Reputation: 73
I am attempting to parse fields from a pdf file converted to txt via pdfbox. Here is an example of a field I need to extract, "BUYER NAME AND ADDRESS:". These documents often contain translations, and the ":" colon appears a variable number of characters after BUYER NAME AND ADDRESS. Example below.
Txt file..
BUYER NAME AND ADDRESS / NOMBRE Y
DIRECCIÓN DEL COMPRADOR:
Name of buyer here
Txt continues..
Here is my attempted pattern / scanning code.
Scanner sc = new Scanner(txtFile);
Pattern p = Pattern.compile("BUYER NAME AND ADDRESS.*:", Pattern.MULTILINE);
sc.findWithinHorizon(p, 0);
String buyer = sc.nextLine();
buyer = sc.nextLine();
System.out.println("Buyer Name: "+buyer);
This works when the text file is english only e.g.

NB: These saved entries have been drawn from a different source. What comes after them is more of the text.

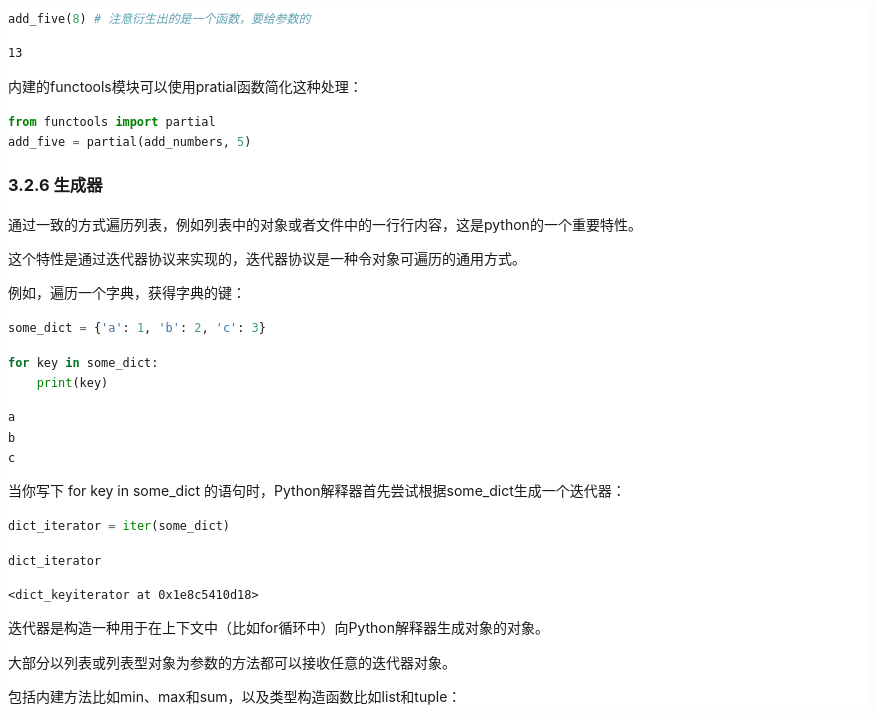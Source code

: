 
```python
add_five(8) # 注意衍生出的是一个函数，要给参数的
```




    13



内建的functools模块可以使用pratial函数简化这种处理：


```python
from functools import partial
add_five = partial(add_numbers, 5)
```

### 3.2.6 生成器

通过一致的方式遍历列表，例如列表中的对象或者文件中的一行行内容，这是python的一个重要特性。

这个特性是通过迭代器协议来实现的，迭代器协议是一种令对象可遍历的通用方式。

例如，遍历一个字典，获得字典的键：


```python
some_dict = {'a': 1, 'b': 2, 'c': 3}
```


```python
for key in some_dict:
    print(key)
```

    a
    b
    c
    

当你写下 for key in some_dict 的语句时，Python解释器首先尝试根据some_dict生成一个迭代器：


```python
dict_iterator = iter(some_dict)
```


```python
dict_iterator
```




    <dict_keyiterator at 0x1e8c5410d18>



迭代器是构造一种用于在上下文中（比如for循环中）向Python解释器生成对象的对象。

大部分以列表或列表型对象为参数的方法都可以接收任意的迭代器对象。

包括内建方法比如min、max和sum，以及类型构造函数比如list和tuple：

BUYER NAME AND ADDRESS: but if there are additional characters or line returns, it fails. How can I fix the pattern?
Upvotes: 1
Views: 291
Reputation: 8743
The given regex "BUYER NAME AND ADDRESS.*:"
matches "BUYER NAME AND ADDRESS" followed by any amount of characters followed by a colon, so this will match everything until the last colon because regex are greedy, you could use .*?
(non-greedy) to get the desired behavior. Additionally you need to change MULTILINE (^
and $
matches start and end of line) to DOTALL (.
also matches newlines) to make this work as @stribizhev said.
This can also be corrected by using [^:]
, [^...]
means not those characters. Like this you don't need any modifiers (I removed the :
at the end because you probably don't need it if you do it like this):
"BUYER NAME AND ADDRESS[^:]*"
Upvotes: 1